The ruby is considered one of the four precious stones, with the others being the sapphire, the emerald and the diamond. Ruby is red corundum, while all other color conundrum varieties are considered to be sapphires. Essentially, rubies are red sapphires, because they are identical in all properties except for color. Rubies are one of the most expensive gemstones with large rubies being rarer than comparable diamonds.
Hardness: Ruby has a hardness of nine on the Mohs scale of hardness.
Color: In a ruby, the primary hue must be red. All other hues of the gem species corundum are considered to be sapphires. Ruby may exhibit a range of secondary hues such as orange, purple, violet and pink. The highest quality rubies are a vivid medium-dark toned red.
Birthstone: The ruby is the birthstone for those who are born in July. On the Zodiac chart, ruby is the stone for Capricorn. Ruby is also used to celebrate a couple’s fifteenth and fortieth wedding anniversary.
Scarcity: For a ruby to be produced in the natural environment, a perfect combination of aluminum oxide, correct temperature, correct pressure in the earth’s crust and very low silicon content is a required. This makes rubies very rare.
Value: The color of ruby primarily determines its value. Pigeon blood-red, the brightest and most valuable shade commands the largest price. Clarity is the second most important determinate of value for a ruby. Similar to the diamond, a clear ruby will obtain a premium, but a ruby without any needle-like rutile inclusions may indicate that the stone is not in its natural form. Cut and weight are also important factors in determining the price.
Most Common Cuts: Rubies are a versatile stone. Transparent rubies are cut in step and in a brilliant cut. Rubies that show a 3-point or 6-point star are often cut into cabochons to display this effect.
Chemical Formula: The chemical formula for a ruby is Al2O3:Cr.
Synthetic Varieties: All natural rubies have imperfections in them, including color impurities and inclusions of rutile needles called “silk”. Gemologists study these inclusions in natural rubies to discriminate them from synthetics or substitutes. Most rubies today are treated in some form, with heat treatment being the most common. Some stones are mistaken for rubies, such as the pink sapphire, red spinel and red garnet.

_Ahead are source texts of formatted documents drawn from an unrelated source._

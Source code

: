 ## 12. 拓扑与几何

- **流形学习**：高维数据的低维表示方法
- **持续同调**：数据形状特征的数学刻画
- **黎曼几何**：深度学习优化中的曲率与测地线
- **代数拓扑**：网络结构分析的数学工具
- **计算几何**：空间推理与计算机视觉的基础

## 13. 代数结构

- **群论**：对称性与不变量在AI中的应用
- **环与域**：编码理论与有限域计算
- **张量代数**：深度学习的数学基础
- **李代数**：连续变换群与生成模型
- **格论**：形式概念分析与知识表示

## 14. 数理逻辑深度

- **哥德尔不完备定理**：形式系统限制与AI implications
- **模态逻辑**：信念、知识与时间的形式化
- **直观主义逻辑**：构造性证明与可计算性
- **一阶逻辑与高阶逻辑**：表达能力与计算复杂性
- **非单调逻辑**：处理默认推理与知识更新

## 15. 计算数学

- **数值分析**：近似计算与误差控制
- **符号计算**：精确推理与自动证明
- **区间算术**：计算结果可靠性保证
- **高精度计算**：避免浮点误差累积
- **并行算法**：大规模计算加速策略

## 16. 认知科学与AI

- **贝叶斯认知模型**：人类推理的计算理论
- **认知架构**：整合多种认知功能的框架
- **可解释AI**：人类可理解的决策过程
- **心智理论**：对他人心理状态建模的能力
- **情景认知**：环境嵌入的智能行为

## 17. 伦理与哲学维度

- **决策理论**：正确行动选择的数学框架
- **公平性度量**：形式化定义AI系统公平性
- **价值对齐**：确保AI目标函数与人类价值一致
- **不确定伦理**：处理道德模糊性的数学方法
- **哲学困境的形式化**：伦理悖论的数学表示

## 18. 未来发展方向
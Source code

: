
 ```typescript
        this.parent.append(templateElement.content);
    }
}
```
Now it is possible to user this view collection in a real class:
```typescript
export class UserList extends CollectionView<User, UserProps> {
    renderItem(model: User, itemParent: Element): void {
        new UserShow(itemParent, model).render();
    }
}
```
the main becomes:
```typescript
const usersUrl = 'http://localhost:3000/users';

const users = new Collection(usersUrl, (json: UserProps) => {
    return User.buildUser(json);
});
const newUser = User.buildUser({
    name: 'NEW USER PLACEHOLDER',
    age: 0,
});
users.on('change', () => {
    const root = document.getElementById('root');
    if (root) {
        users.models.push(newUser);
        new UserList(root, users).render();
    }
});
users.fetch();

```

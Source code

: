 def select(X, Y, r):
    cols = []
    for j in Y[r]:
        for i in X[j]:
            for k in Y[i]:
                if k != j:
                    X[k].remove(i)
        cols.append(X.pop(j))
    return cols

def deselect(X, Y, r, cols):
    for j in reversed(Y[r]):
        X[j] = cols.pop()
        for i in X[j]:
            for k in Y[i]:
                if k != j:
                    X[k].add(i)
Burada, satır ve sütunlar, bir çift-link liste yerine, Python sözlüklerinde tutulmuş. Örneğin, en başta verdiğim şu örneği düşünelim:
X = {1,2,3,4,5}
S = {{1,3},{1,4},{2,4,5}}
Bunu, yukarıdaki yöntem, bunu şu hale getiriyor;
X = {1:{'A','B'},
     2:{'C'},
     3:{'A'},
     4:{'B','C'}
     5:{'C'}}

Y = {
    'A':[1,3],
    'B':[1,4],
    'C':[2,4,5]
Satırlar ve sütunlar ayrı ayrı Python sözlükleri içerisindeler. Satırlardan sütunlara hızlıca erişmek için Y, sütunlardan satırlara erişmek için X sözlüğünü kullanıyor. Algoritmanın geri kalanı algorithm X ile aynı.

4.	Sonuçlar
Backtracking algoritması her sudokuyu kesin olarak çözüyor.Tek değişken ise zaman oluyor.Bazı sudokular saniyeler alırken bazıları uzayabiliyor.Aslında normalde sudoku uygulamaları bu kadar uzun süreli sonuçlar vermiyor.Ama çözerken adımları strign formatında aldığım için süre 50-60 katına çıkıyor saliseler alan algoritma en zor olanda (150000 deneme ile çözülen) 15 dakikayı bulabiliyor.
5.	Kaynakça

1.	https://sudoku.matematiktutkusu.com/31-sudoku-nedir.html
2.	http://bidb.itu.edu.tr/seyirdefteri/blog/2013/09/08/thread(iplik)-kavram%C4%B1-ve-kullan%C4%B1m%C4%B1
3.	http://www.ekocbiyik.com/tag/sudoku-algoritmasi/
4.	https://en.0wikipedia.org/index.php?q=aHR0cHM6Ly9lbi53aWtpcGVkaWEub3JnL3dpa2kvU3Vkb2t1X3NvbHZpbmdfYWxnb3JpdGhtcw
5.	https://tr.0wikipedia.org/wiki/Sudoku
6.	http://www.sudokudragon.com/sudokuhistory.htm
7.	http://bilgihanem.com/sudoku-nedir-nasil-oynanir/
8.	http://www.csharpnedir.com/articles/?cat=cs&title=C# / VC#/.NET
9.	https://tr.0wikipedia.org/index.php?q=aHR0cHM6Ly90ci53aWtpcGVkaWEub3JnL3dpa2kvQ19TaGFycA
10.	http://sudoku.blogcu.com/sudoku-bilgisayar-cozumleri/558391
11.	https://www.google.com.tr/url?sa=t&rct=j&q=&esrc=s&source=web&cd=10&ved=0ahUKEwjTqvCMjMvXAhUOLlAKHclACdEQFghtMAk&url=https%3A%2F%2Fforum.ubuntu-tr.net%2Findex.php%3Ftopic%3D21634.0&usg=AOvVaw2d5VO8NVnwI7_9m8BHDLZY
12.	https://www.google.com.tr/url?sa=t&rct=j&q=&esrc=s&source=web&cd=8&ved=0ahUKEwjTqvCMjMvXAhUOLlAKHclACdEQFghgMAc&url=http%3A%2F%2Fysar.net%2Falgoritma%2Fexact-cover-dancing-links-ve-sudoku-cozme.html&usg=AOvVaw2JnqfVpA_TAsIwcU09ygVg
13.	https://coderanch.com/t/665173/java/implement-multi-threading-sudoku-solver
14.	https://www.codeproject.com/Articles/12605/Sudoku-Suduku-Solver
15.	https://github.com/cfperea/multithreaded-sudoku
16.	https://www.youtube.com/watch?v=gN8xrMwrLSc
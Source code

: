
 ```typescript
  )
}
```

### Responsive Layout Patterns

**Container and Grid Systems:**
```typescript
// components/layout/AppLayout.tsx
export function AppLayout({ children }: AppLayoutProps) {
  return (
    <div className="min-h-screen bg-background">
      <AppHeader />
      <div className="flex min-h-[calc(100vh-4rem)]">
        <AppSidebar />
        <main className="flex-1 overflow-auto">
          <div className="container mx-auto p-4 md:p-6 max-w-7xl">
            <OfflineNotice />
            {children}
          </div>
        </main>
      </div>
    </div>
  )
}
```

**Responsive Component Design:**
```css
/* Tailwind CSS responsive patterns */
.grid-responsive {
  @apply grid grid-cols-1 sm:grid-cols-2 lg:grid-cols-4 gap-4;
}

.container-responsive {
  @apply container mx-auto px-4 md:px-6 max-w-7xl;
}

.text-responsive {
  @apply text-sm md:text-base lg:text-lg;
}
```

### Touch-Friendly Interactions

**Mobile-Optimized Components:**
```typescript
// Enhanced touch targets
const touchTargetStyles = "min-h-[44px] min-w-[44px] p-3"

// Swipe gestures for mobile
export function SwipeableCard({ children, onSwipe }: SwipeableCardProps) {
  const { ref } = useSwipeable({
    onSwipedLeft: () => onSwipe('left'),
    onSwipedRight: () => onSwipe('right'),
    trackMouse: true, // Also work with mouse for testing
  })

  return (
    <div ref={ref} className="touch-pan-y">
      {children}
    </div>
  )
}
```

History: Rubies are steeped deeply in history and have been a prized gemstone for thousands of years. Its history is recorded in ancient Sanskrit writings and it is mentioned in the Bible. In Sanskrit, ruby is called ratnaraj, or “king of precious stones.” In the Bible, only wisdom and virtuous women are “more precious than rubies.” Rubies have adorned many royal castles with their fiery brilliance. The crown of Charles IV of Luxembourg held a huge ruby that was 250 carats.
For centuries, the Mogok Valley in Burma was the world’s main source of rubies. Although that area produced some of the finest rubies for quite a long time, in recent years very few quality rubies have been found there. This easily explains why England took the rather drastic step of invading and annexing Upper Burma in 1885 when it learned a French company would begin mining there. During the 1990s, central Myanmar became the world’s main ruby mining area. Rubies have also been mined in Thailand, Cambodia, India, Afghanistan, Vietnam, Tanzania, and Mozambique. Other sources of ruby include Pakistan, Tajikstan, Australia, and the United States. Recently, large deposits of rubies were found under the receding ice shelf of Greenland.
Rumored Healing Properties: The healing powers of gems remain a controversial issue, but healers have touted their power for centuries. There are many beliefs and legends about the ruby. Many consider rubies a symbol of love and passion. It is believed that the person who possesses a good-quality ruby will live a life of peace and harmony. One who wears the stone was thought to be protected against all harm, and would be blessed with good health. Rubies are said to enhance ones status and bestow fame, virtue, warmth and power to its wearer. They are also said to increase concentration.
Physically, they are also believed to treat depression, peptic ulcers, fevers, rheumatisms, backache, anemia, toenail problems and gout.